The most recent “must-read” decision from the U.S. Tax Court, Estate of Gallagher v. Commissioner, T.C. Memo.  2011-148 (June 28, 2011), takes on nearly every aspect of private company appraisal—from discounts to the DCF, the applicability of the guideline public company method to the proper calculation of WACC. A digest of the court’s exhaustive opinion (by Judge Halpern) will be in the next Business Valuation Update; because this is such a dense, detailed decision, we’ve made it available as the latest among BVR’s free downloads. Some highlights of the case, which valued a decedent’s 15% interest in a privately held newspaper publishing company:

  • The IRS expert applied a 17% minority discount, based on the inverse of control premium data; the taxpayer’s appraiser applied none, reasoning that his DCF analysis already accounted for minority-based cash flows. The court applied a 23% minority discount, based on the low-end of the control premium range.
  • The IRS expert applied a 30% marketability discount based on restricted stock studies; the taxpayer’s expert applied a 31% DLOM based on the same plus pre-IPO studies. “We have previously disregarded expert’s conclusions as to marketability discounts for stock with holding periods of more than 2 years when based upon the above-referenced studies,” the court said. But since both appraisers relied on them, it accepted the studies as a “benchmark” to apply a 31% DLOM.

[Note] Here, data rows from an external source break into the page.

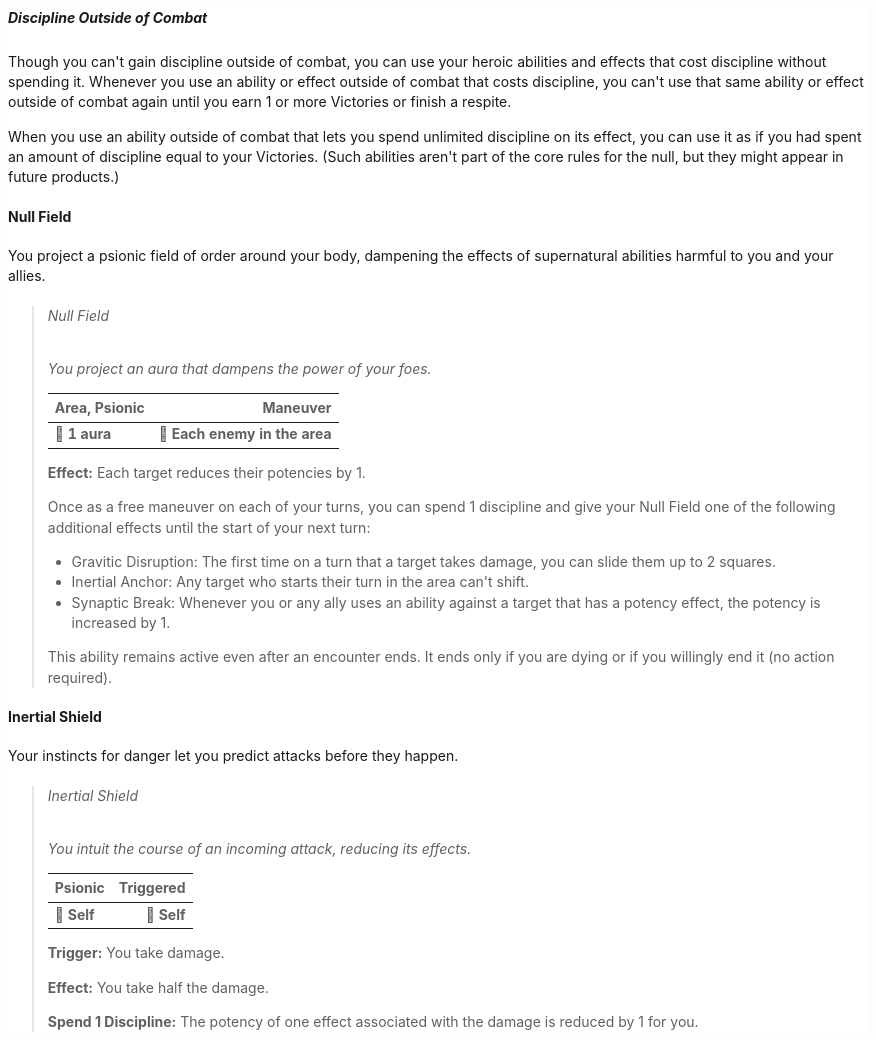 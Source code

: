 ##### Discipline Outside of Combat

Though you can't gain discipline outside of combat, you can use your heroic abilities and effects that cost discipline without spending it. Whenever you use an ability or effect outside of combat that costs discipline, you can't use that same ability or effect outside of combat again until you earn 1 or more Victories or finish a respite.

When you use an ability outside of combat that lets you spend unlimited discipline on its effect, you can use it as if you had spent an amount of discipline equal to your Victories. (Such abilities aren't part of the core rules for the null, but they might appear in future products.)

#### Null Field

You project a psionic field of order around your body, dampening the effects of supernatural abilities harmful to you and your allies.


> ###### Null Field
>
> *You project an aura that dampens the power of your foes.*
>
> | **Area, Psionic** |                  **Maneuver** |
> | ----------------- | ----------------------------: |
> | **📏 1 aura**     | **🎯 Each enemy in the area** |
>
> **Effect:** Each target reduces their potencies by 1.
>
> Once as a free maneuver on each of your turns, you can spend 1 discipline and give your Null Field one of the following additional effects until the start of your next turn:
>
> - Gravitic Disruption: The first time on a turn that a target takes damage, you can slide them up to 2 squares.
> - Inertial Anchor: Any target who starts their turn in the area can't shift.
> - Synaptic Break: Whenever you or any ally uses an ability against a target that has a potency effect, the potency is increased by 1.
>
> This ability remains active even after an encounter ends. It ends only if you are dying or if you willingly end it (no action required).

#### Inertial Shield

Your instincts for danger let you predict attacks before they happen.


> ###### Inertial Shield
>
> *You intuit the course of an incoming attack, reducing its effects.*
>
> | **Psionic** | **Triggered** |
> | ----------- | ------------: |
> | **📏 Self** |   **🎯 Self** |
>
> **Trigger:** You take damage.
>
> **Effect:** You take half the damage.
>
> **Spend 1 Discipline:** The potency of one effect associated with the damage is reduced by 1 for you.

  • The IRS valued the company at $40.9 million, the taxpayer at $28.2 million. After crafting its own, item-by-item DCF analysis, the court valued the company at $32.6 million.

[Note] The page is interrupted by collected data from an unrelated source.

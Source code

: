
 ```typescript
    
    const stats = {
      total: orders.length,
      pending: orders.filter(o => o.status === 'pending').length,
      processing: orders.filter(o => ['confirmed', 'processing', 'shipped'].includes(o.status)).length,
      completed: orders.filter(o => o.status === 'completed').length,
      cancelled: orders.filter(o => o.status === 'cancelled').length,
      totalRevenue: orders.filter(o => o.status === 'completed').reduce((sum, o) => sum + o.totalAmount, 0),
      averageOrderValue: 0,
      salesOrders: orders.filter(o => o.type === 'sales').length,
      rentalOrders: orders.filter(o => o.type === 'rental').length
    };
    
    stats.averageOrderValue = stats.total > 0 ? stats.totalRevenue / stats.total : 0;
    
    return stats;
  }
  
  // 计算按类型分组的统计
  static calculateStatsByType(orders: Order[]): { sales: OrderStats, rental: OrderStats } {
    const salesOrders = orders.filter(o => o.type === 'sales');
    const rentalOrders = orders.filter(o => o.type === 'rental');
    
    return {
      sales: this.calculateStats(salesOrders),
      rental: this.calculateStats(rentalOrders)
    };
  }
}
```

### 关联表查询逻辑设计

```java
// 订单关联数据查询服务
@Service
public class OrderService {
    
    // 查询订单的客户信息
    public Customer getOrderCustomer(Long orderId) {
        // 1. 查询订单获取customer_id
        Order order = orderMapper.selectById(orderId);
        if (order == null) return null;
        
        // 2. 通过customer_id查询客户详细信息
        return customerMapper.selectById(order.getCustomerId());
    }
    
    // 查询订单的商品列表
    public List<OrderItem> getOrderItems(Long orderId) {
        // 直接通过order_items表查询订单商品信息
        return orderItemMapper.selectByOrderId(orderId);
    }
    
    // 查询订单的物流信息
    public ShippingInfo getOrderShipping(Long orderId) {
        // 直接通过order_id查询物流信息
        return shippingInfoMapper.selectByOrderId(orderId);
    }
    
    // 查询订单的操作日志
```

  • Judge Halpern recently warned appraisers that he failed to see the justification for tax-affecting (see BVWire # 104-4). Sure enough—in rejecting tax-affected adjustments by the taxpayer’s expert—“we will not impose an unjustified fictitious corporate tax rate burden on [the company’s] future earnings,” he ruled.

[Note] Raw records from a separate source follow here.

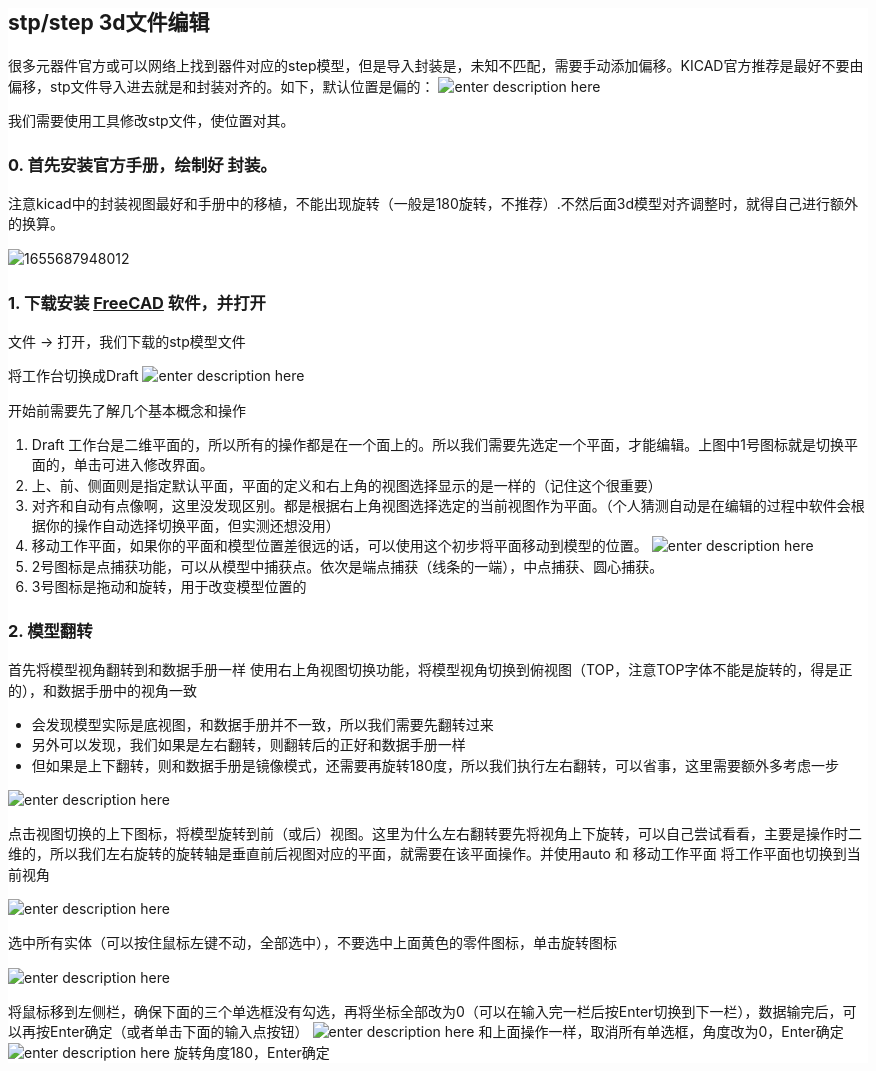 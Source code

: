 ## stp/step 3d文件编辑

很多元器件官方或可以网络上找到器件对应的step模型，但是导入封装是，未知不匹配，需要手动添加偏移。KICAD官方推荐是最好不要由偏移，stp文件导入进去就是和封装对齐的。如下，默认位置是偏的：
![enter description here](https://lonly-hexo-img.oss-cn-shanghai.aliyuncs.com/hexo_images/KICAD学习笔记/1655515347137.png)

我们需要使用工具修改stp文件，使位置对其。
### 0. 首先安装官方手册，绘制好 封装。
注意kicad中的封装视图最好和手册中的移植，不能出现旋转（一般是180旋转，不推荐）.不然后面3d模型对齐调整时，就得自己进行额外的换算。

![1655687948012](https://lonly-hexo-img.oss-cn-shanghai.aliyuncs.com/hexo_images/KICAD学习笔记/1655687948012.png)

### 1. 下载安装 [FreeCAD](https://www.freecadweb.org/) 软件，并打开

文件 -> 打开，我们下载的stp模型文件

将工作台切换成Draft
![enter description here](https://lonly-hexo-img.oss-cn-shanghai.aliyuncs.com/hexo_images/KICAD学习笔记/1655516546648.png)

开始前需要先了解几个基本概念和操作
1. Draft 工作台是二维平面的，所以所有的操作都是在一个面上的。所以我们需要先选定一个平面，才能编辑。上图中1号图标就是切换平面的，单击可进入修改界面。
2. 上、前、侧面则是指定默认平面，平面的定义和右上角的视图选择显示的是一样的（记住这个很重要）
3. 对齐和自动有点像啊，这里没发现区别。都是根据右上角视图选择选定的当前视图作为平面。（个人猜测自动是在编辑的过程中软件会根据你的操作自动选择切换平面，但实测还想没用）
4. 移动工作平面，如果你的平面和模型位置差很远的话，可以使用这个初步将平面移动到模型的位置。
![enter description here](https://lonly-hexo-img.oss-cn-shanghai.aliyuncs.com/hexo_images/KICAD学习笔记/1655516512193.png)
5. 2号图标是点捕获功能，可以从模型中捕获点。依次是端点捕获（线条的一端），中点捕获、圆心捕获。
6. 3号图标是拖动和旋转，用于改变模型位置的

### 2. 模型翻转

首先将模型视角翻转到和数据手册一样
使用右上角视图切换功能，将模型视角切换到俯视图（TOP，注意TOP字体不能是旋转的，得是正的），和数据手册中的视角一致
- 会发现模型实际是底视图，和数据手册并不一致，所以我们需要先翻转过来
- 另外可以发现，我们如果是左右翻转，则翻转后的正好和数据手册一样
- 但如果是上下翻转，则和数据手册是镜像模式，还需要再旋转180度，所以我们执行左右翻转，可以省事，这里需要额外多考虑一步

![enter description here](https://lonly-hexo-img.oss-cn-shanghai.aliyuncs.com/hexo_images/KICAD学习笔记/1655690043379.png)

点击视图切换的上下图标，将模型旋转到前（或后）视图。这里为什么左右翻转要先将视角上下旋转，可以自己尝试看看，主要是操作时二维的，所以我们左右旋转的旋转轴是垂直前后视图对应的平面，就需要在该平面操作。并使用auto 和 移动工作平面 将工作平面也切换到当前视角

![enter description here](https://lonly-hexo-img.oss-cn-shanghai.aliyuncs.com/hexo_images/KICAD学习笔记/1655689983301.png)

选中所有实体（可以按住鼠标左键不动，全部选中），不要选中上面黄色的零件图标，单击旋转图标

![enter description here](https://lonly-hexo-img.oss-cn-shanghai.aliyuncs.com/hexo_images/KICAD学习笔记/1655690619391.png)

将鼠标移到左侧栏，确保下面的三个单选框没有勾选，再将坐标全部改为0（可以在输入完一栏后按Enter切换到下一栏），数据输完后，可以再按Enter确定（或者单击下面的输入点按钮）
![enter description here](https://lonly-hexo-img.oss-cn-shanghai.aliyuncs.com/hexo_images/KICAD学习笔记/1655690636375.png)
和上面操作一样，取消所有单选框，角度改为0，Enter确定
![enter description here](https://lonly-hexo-img.oss-cn-shanghai.aliyuncs.com/hexo_images/KICAD学习笔记/1655690650952.png)
旋转角度180，Enter确定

  • Overall, the court found the IRS appraiser’s approaches and adjustments more persuasive, faulting the taxpayer’s expert numerous times (we counted at least 14) for failing to adequately explain his methods and conclusions.

Predictably, the case is also creating some buzz in the BV blogosphere. Attorney Paul Hood’s post takes the Tax Court to task on several issues, including its resistance to tax-affecting. Peter J. Reilly focuses more on the professionals in Forbes.com, saying the taxpayer’s appraiser “could have used more words, less math.”